OkHttp线程池和连接池
了解了OkHttp的网络请求流程以及拦截器实现原理,再关注OkHttp中两个重要的:OkHttp的线程池和连接池。
1、OkHttp线程池
在OkHttp网络请求流程一文中,我们分析了OkHttp异步和同步请求流程。请求最后都在Dispatcher中分发调度处理,最后被ExecutorService执行。
1.1、Dispatcher
Dispatcher中执行任务的执行器是executorService。
private var executorServiceOrNull: ExecutorService? = null
val executorService: ExecutorService
get() {
if (executorServiceOrNull == null) {
executorServiceOrNull = ThreadPoolExecutor(0, Int.MAX_VALUE, 60, TimeUnit.SECONDS,
SynchronousQueue(), threadFactory("$okHttpName Dispatcher", false))
}
return executorServiceOrNull!!
}
Dispatcher有两个构造器:一个默认无参,一个带ExecutorService参数。
constructor()
constructor(executorService: ExecutorService) : this() {
this.executorServiceOrNull = executorService
}
1.2、默认线程池
如果没有设置OkHttp线程执行器,其内部有一个默认的executorServiceOrNull,会充当Dispatcher的任务执行器,默认实现如下:
executorServiceOrNull = ThreadPoolExecutor(0, Int.MAX_VALUE, 60, TimeUnit.SECONDS,
SynchronousQueue(), threadFactory("$okHttpName Dispatcher", false))

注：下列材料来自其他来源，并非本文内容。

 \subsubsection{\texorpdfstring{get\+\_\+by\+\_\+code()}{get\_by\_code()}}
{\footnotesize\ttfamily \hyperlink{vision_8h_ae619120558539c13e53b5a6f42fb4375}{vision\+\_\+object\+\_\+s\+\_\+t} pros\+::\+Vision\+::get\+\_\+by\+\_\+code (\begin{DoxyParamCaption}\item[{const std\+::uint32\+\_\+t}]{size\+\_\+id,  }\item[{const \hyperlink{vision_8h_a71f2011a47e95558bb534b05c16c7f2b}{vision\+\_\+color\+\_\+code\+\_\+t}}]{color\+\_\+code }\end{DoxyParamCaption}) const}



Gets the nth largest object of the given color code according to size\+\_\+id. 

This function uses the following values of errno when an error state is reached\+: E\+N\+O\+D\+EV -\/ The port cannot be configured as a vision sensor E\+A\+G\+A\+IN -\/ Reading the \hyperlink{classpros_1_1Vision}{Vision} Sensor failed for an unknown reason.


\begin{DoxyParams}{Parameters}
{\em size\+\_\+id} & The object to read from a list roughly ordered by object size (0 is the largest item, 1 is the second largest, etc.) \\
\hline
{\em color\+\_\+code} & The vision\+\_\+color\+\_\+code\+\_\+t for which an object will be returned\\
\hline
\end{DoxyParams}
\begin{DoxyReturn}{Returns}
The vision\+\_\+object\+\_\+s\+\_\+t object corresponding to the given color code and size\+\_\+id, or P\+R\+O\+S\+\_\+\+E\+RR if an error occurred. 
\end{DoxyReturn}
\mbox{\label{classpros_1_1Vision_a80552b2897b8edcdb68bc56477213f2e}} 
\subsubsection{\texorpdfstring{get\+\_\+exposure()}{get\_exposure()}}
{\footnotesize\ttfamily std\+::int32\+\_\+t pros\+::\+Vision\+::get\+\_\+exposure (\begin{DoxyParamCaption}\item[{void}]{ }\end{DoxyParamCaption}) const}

无核心线程,最大线程数量无上限,线程空闲存活时间60s,关于线程池详见线程池 Executors。
①核心线程数量0:保持在线程池中的线程数量,为0代表线程空闲后不会保留。
②Integer.MAX_VALUE:表示线程池可以容纳最大线程数量。
③TimeUnit.SECOND:当线程池中的线程数量大于核心线程时,空闲的线程就会等待60s才会被终止,如果小于,则会立刻停止。
④SynchronousQueue:同步队列,按序排队,先来先服务。
⑤threadFactory("$okHttpName Dispatcher", false):线程工厂。
1.3、队列限制
既然默认的executorServiceOrNull线程池无上限,不断的接受网络请求任务会不会导致线程数量太多而引起OOM呢?
不会的,OkHttp会控制进入线程池执行的任务数量,还记得在OkHttp网络请求流程一文中异步请求涉及到的两个异步队列:
/** Ready async calls in the order they'll be run. */
private val readyAsyncCalls = ArrayDeque<AsyncCall>()
/** Running asynchronous calls. Includes canceled calls that haven't finished yet. */
private val runningAsyncCalls = ArrayDeque<AsyncCall>()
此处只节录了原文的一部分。